Wednesday, Nov 17, 2021, 17:01 Apple services

Apple Wants Sport Broadcasting Rights – Develops SportKit

Sporting rights are extremely expensive for both broadcasters and streaming platforms, however, they also come with a big viewer base. Even two years ago there were concrete clues illustrating Apple's live TV ambitions when the company was "caught" in talks with the Pac-12 conference, a conference responsible for collegiate sporting activities in the western United States under the NCAA (National Collegiate Athletic Association). At the same time, there was also a rather suspicious personnel acquisition. The former head of Amazon Prime Sports swapped loyalties and started a new position at Apple. There were even rumors of ongoing negotiations with the NFL – Apple was attributed as being quite interested in broadcasting Sunday games. Several patent submissions originating from Cupertino also illustrated how Apple planned to integrate coverage of live sporting events into operating systems – for example, via widgets and notifications.

iOS Beta Provides Further Evidence
More evidence of live sports casting has been discovered in the iOS 15.2 beta – proving that the Cupertino is certainly far from abandoning its sports ambitions. It appears as if Apple is developing a means of providing interested users with information concerning sporting events. A "SportsKit" is in development, which will deliver users live information concerning sporting events. Although Siri can already answer questions about matches in different sports, the voice-assistant can't actively provide updates concerning matches similar to an old-school radio. As it looks at the moment, SportsKit appears to be a private framework, meaning that it's not intended for developers.

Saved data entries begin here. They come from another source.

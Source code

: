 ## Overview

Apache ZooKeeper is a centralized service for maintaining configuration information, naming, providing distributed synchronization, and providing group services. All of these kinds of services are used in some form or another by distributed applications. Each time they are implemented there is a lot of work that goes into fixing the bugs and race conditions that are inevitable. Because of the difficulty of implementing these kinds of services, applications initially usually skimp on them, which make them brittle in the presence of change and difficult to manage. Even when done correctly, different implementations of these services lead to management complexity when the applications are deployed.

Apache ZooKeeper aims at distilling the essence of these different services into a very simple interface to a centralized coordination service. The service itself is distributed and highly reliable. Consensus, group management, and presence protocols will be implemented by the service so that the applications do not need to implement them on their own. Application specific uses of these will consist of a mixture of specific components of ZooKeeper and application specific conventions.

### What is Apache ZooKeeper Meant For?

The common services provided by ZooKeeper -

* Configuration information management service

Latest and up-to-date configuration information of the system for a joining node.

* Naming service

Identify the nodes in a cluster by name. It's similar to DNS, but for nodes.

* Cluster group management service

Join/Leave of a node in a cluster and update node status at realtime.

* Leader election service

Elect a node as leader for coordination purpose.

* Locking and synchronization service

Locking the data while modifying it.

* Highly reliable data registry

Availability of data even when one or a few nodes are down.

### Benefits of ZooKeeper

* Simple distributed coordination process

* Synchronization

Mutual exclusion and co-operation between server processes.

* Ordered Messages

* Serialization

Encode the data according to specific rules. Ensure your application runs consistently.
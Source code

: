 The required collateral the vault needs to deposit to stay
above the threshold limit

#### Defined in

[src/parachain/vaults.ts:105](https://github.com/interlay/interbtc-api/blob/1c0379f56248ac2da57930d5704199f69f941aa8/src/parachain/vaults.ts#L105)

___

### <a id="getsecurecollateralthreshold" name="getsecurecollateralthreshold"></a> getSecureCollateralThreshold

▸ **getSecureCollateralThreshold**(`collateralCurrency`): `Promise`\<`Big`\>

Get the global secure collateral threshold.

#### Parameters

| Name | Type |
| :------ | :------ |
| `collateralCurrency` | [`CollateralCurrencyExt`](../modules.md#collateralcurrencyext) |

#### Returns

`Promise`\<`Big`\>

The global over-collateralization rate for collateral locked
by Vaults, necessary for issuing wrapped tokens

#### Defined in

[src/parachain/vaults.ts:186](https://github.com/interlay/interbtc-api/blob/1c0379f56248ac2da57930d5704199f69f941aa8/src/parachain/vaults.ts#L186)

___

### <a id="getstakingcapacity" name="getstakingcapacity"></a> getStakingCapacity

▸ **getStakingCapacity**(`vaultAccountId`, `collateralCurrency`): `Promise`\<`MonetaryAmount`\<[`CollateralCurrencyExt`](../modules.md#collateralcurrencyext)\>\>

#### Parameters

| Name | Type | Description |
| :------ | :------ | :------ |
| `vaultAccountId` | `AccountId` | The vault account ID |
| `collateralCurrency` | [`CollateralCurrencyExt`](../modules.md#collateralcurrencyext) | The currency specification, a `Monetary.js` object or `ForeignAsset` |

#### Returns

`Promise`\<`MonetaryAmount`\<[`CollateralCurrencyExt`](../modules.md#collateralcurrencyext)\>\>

Details Are Far & Few Between
There's really only one thing known about SportsKit – that it's integrated into the Apple TV app, Siri, and widgets. There aren't any other details available concerning the framework in the iOS 15.2 beta's findings. It's possible that Apple is establishing the framework as an optional subscription service for sports followers, in which case it likely won't be ready for the public until the spring of 2022. In the past, Apple has been known to use a March or April event to preview new services or updates.